Allerdings stellt sich die Frage, wie nachhaltig das Ganze ist. Profitieren die Läden, Werkstätten, Beizen und Galerien in der Altstadt längerfristig wirklich von einen monatlichen Event wie «First Friday» oder ist das einfach nur lustig während der Veranstaltung? «Die Läden profitieren ganz klar von diesem ‹Schaufenster› während der Veranstaltung. Das zeigen auch die Rückmeldungen von Geschäftsbesitzern», sagt Bloesch. «Die Altstadt ist zurück auf dem Radar der Leute: Sie sind neugierig und gehen wieder zu einem Einkaufsbummel dorthin», sagt Bloesch. 

Bummel in der Altstadt Biel ist am «First Friday» ein Erlebnis mit Überraschungen.

Bummel in der Altstadt Biel ist am «First Friday» ein Erlebnis mit Überraschungen.

(Bild: Stefan Jermann und David Porfirio)

Das Konzept «First Friday» hat sich herumgesprochen. «Es haben sich mehrere Vertreter aus anderen Städten bei uns gemeldet, die mehr darüber wissen wollen», sagt Bloesch. Um welche Städte es sich handelt, will man noch nicht verraten. «Luzern ist jedoch nicht dabei. Oder jedenfalls noch nicht», sagt Bloesch und lacht. Ob das Bieler Konzept auch für die Altstadt Luzern angewendet werden könnte, kann er aus der Ferne nicht beurteilen. «Ein solches Konzept ist im Prinzip für jede Stadt sinnvoll. Es muss jedoch nicht unbedingt in der Altstadt sein – das kommt auf die örtlichen Bedingungen und Situationen an.»

In Luzern ist es umgekehrt

In der Stadt Luzern ist die Situation gerade umgekehrt: Was in Biel die Altstadt ist, ist in Luzern die Neustadt. Dort und im Bruchquartier finden sich die kreativen Leute mit Nischenangeboten und speziellen Läden, die auch mal schräge Sachen und Aktionen auf die Beine stellen. Hauptgrund: Die Mieten sind um ein Vielfaches günstiger als in der Altstadt. Auch das ist umgekehrt wie in Biel: In der Luzerner Altstadt sind die Preise teilweise horrend (zentralplus berichtete).

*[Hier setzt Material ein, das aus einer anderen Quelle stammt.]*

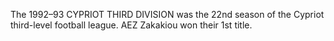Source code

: The 1992–93 CYPRIOT THIRD DIVISION was the 22nd season of the Cypriot third-level football league. AEZ Zakakiou won their 1st title.
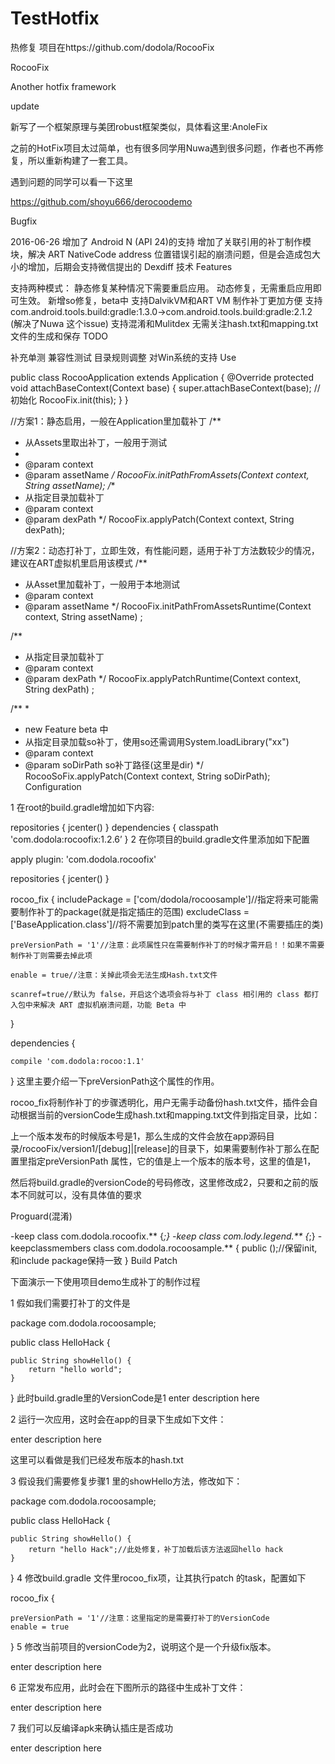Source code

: # TestHotfix
热修复
项目在https://github.com/dodola/RocooFix

RocooFix

Another hotfix framework

update

新写了一个框架原理与美团robust框架类似，具体看这里:AnoleFix

之前的HotFix项目太过简单，也有很多同学用Nuwa遇到很多问题，作者也不再修复，所以重新构建了一套工具。



遇到问题的同学可以看一下这里

https://github.com/shoyu666/derocoodemo

Bugfix

2016-06-26
增加了 Android N (API 24)的支持
增加了关联引用的补丁制作模块，解决 ART NativeCode address 位置错误引起的崩溃问题，但是会造成包大小的增加，后期会支持微信提出的 Dexdiff 技术
Features

支持两种模式：
静态修复某种情况下需要重启应用。
动态修复，无需重启应用即可生效。
新增so修复，beta中
支持DalvikVM和ART VM
制作补丁更加方便
支持com.android.tools.build:gradle:1.3.0->com.android.tools.build:gradle:2.1.2 (解决了Nuwa 这个issue)
支持混淆和Mulitdex
无需关注hash.txt和mapping.txt文件的生成和保存
TODO

补充单测
兼容性测试
目录规则调整
对Win系统的支持
Use

public class RocooApplication extends Application {
    @Override
    protected void attachBaseContext(Context base) {
        super.attachBaseContext(base);
        //初始化
        RocooFix.init(this);
    }
}


//方案1：静态启用，一般在Application里加载补丁
/**
  * 从Assets里取出补丁，一般用于测试
  *
  * @param context
  * @param assetName
  */
RocooFix.initPathFromAssets(Context context, String assetName);
 /**
   * 从指定目录加载补丁
   * @param context
   * @param dexPath
   */
RocooFix.applyPatch(Context context, String dexPath);


//方案2：动态打补丁，立即生效，有性能问题，适用于补丁方法数较少的情况，建议在ART虚拟机里启用该模式
/**
 * 从Asset里加载补丁，一般用于本地测试
 * @param context
 * @param assetName
 */
RocooFix.initPathFromAssetsRuntime(Context context, String assetName) ;

/**
 * 从指定目录加载补丁
 * @param context
 * @param dexPath
 */ 
RocooFix.applyPatchRuntime(Context context, String dexPath)  ;


/**
 *  
 *  new Feature  beta 中
 * 从指定目录加载so补丁，使用so还需调用System.loadLibrary("xx")
 * @param context
 * @param soDirPath  so补丁路径(这里是dir)
 */ 
 RocooSoFix.applyPatch(Context context, String soDirPath);
Configuration

1 在root的build.gradle增加如下内容:

 repositories {
        jcenter()
    }
 dependencies {
        classpath 'com.dodola:rocoofix:1.2.6’
    }
2 在你项目的build.gradle文件里添加如下配置

apply plugin: 'com.dodola.rocoofix'

repositories {
    jcenter()
}

rocoo_fix {
    includePackage = ['com/dodola/rocoosample']//指定将来可能需要制作补丁的package(就是指定插庄的范围)
    excludeClass = ['BaseApplication.class']//将不需要加到patch里的类写在这里(不需要插庄的类)
    
    preVersionPath = '1'//注意：此项属性只在需要制作补丁的时候才需开启！！如果不需要制作补丁则需要去掉此项
    
    enable = true//注意：关掉此项会无法生成Hash.txt文件
    
    scanref=true//默认为 false，开启这个选项会将与补丁 class 相引用的 class 都打入包中来解决 ART 虚拟机崩溃问题，功能 Beta 中
}

dependencies {

    compile 'com.dodola:rocoo:1.1'
}
这里主要介绍一下preVersionPath这个属性的作用。

rocoo_fix将制作补丁的步骤透明化，用户无需手动备份hash.txt文件，插件会自动根据当前的versionCode生成hash.txt和mapping.txt文件到指定目录，比如：

上一个版本发布的时候版本号是1，那么生成的文件会放在app源码目录/rocooFix/version1/[debug]|[release]的目录下，如果需要制作补丁那么在配置里指定preVersionPath 属性，它的值是上一个版本的版本号，这里的值是1，

然后将build.gradle的versionCode的号码修改，这里修改成2，只要和之前的版本不同就可以，没有具体值的要求

Proguard(混淆)

-keep class com.dodola.rocoofix.** {*;}
-keep class com.lody.legend.** {*;}
-keepclassmembers class com.dodola.rocoosample.** {
  public <init>();//保留init,和include package保持一致
}
Build Patch

下面演示一下使用项目demo生成补丁的制作过程

1 假如我们需要打补丁的文件是

package com.dodola.rocoosample;

public class HelloHack {

    public String showHello() {
        return "hello world";
    }
}
此时build.gradle里的VersionCode是1 enter description here

2 运行一次应用，这时会在app的目录下生成如下文件：

enter description here

这里可以看做是我们已经发布版本的hash.txt

3 假设我们需要修复步骤1 里的showHello方法，修改如下：

package com.dodola.rocoosample;

public class HelloHack {

    public String showHello() {
        return "hello Hack";//此处修复，补丁加载后该方法返回hello hack
    }
}
4 修改build.gradle 文件里rocoo_fix项，让其执行patch 的task，配置如下

rocoo_fix {

    preVersionPath = '1'//注意：这里指定的是需要打补丁的VersionCode
    enable = true
}
5 修改当前项目的versionCode为2，说明这个是一个升级fix版本。

enter description here

6 正常发布应用，此时会在下图所示的路径中生成补丁文件：

enter description here

7 我们可以反编译apk来确认插庄是否成功

enter description here
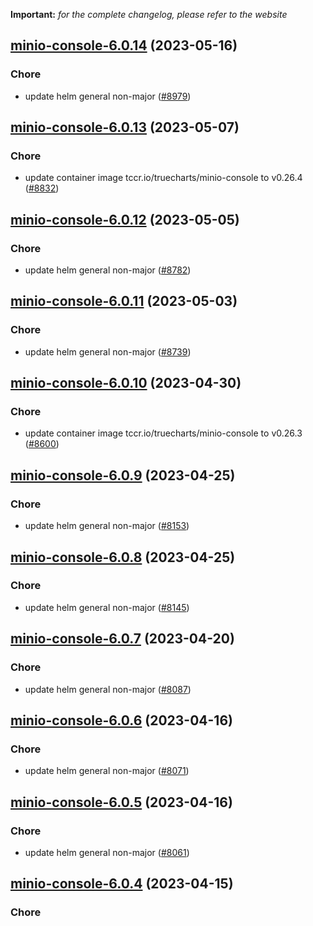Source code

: **Important:**
*for the complete changelog, please refer to the website*




## [minio-console-6.0.14](https://github.com/truecharts/charts/compare/minio-console-6.0.13...minio-console-6.0.14) (2023-05-16)

### Chore

- update helm general non-major ([#8979](https://github.com/truecharts/charts/issues/8979))
  
  


## [minio-console-6.0.13](https://github.com/truecharts/charts/compare/minio-console-6.0.12...minio-console-6.0.13) (2023-05-07)

### Chore

- update container image tccr.io/truecharts/minio-console to v0.26.4 ([#8832](https://github.com/truecharts/charts/issues/8832))
  
  


## [minio-console-6.0.12](https://github.com/truecharts/charts/compare/minio-console-6.0.11...minio-console-6.0.12) (2023-05-05)

### Chore

- update helm general non-major ([#8782](https://github.com/truecharts/charts/issues/8782))
  
  


## [minio-console-6.0.11](https://github.com/truecharts/charts/compare/minio-console-6.0.10...minio-console-6.0.11) (2023-05-03)

### Chore

- update helm general non-major ([#8739](https://github.com/truecharts/charts/issues/8739))
  
  


## [minio-console-6.0.10](https://github.com/truecharts/charts/compare/minio-console-6.0.9...minio-console-6.0.10) (2023-04-30)

### Chore

- update container image tccr.io/truecharts/minio-console to v0.26.3 ([#8600](https://github.com/truecharts/charts/issues/8600))
  
  


## [minio-console-6.0.9](https://github.com/truecharts/charts/compare/minio-console-6.0.8...minio-console-6.0.9) (2023-04-25)

### Chore

- update helm general non-major ([#8153](https://github.com/truecharts/charts/issues/8153))
  
  


## [minio-console-6.0.8](https://github.com/truecharts/charts/compare/minio-console-6.0.7...minio-console-6.0.8) (2023-04-25)

### Chore

- update helm general non-major ([#8145](https://github.com/truecharts/charts/issues/8145))
  
  


## [minio-console-6.0.7](https://github.com/truecharts/charts/compare/minio-console-6.0.6...minio-console-6.0.7) (2023-04-20)

### Chore

- update helm general non-major ([#8087](https://github.com/truecharts/charts/issues/8087))
  
  


## [minio-console-6.0.6](https://github.com/truecharts/charts/compare/minio-console-6.0.5...minio-console-6.0.6) (2023-04-16)

### Chore

- update helm general non-major ([#8071](https://github.com/truecharts/charts/issues/8071))
  
  


## [minio-console-6.0.5](https://github.com/truecharts/charts/compare/minio-console-6.0.4...minio-console-6.0.5) (2023-04-16)

### Chore

- update helm general non-major ([#8061](https://github.com/truecharts/charts/issues/8061))
  
  


## [minio-console-6.0.4](https://github.com/truecharts/charts/compare/minio-console-6.0.3...minio-console-6.0.4) (2023-04-15)

### Chore
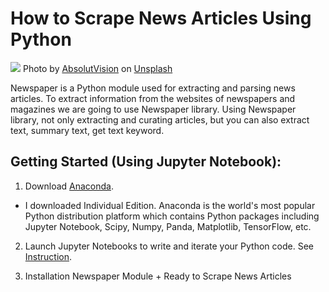 # How to Scrape News Articles Using Python
![](https://unsplash.com/photos/WYd_PkCa1BY/)
Photo by [AbsolutVision](https://images.unsplash.com/photo-1504711434969-e33886168f5c?ixlib=rb-1.2.1&ixid=MXwxMjA3fDB8MHxwaG90by1wYWdlfHx8fGVufDB8fHw%3D&auto=format&fit=crop&w=1350&q=80) on [Unsplash](https://unsplash.com/?utm_source=medium&utm_medium=referral)

Newspaper is a Python module used for extracting and parsing news articles. To extract information from the websites of newspapers and magazines we are going to use Newspaper library.
Using Newspaper library, not only extracting and curating articles, but you can also extract text, summary text, get text keyword.

## Getting Started (Using Jupyter Notebook):
1. Download [Anaconda](https://docs.anaconda.com/anaconda/user-guide/tasks/install-packages/). 
* I downloaded Individual Edition. Anaconda is the world's most popular Python distribution platform which contains Python packages including Jupyter Notebook, Scipy, Numpy, Panda, Matplotlib, TensorFlow, etc. 

2. Launch Jupyter Notebooks to write and iterate your Python code. See [Instruction](https://www.codecademy.com/articles/how-to-use-jupyter-notebooks/).

3. Installation Newspaper Module + Ready to Scrape News Articles
[](https://github.com/Conniekoh/Web-Scrapping/blob/master/codility/How%20to%20Scrap%20News%20Article.md)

Die Altstadt Luzern ist schön. Aber nach Ladenschluss ausgestorben.

Die Altstadt Luzern ist schön. Aber nach Ladenschluss ausgestorben.

(Bild: dvm)

«Dass es günstige Ladenlokale gibt, ist die wichtigste Voraussetzung zur Wiederbelebung der Bieler Altstadt», sagt Bloesch. Allerdings waren die Preise dort auch nicht immer so tief. «Wenn der Kaufboom nicht mehr so brummt, sinken automatisch auch die Immobilienpreise. Das ist in unserem Fall ein Vorteil», sagt Bloesch.

Ob das in der Altstadt Luzern auch eintreffen könnte, sei dahingestellt. Denn Luzern hat etwas, was Biel nicht hat: Touristen. Und die kaufen Uhren und Schmuck auch in einer ansonsten trostlosen Altstadt.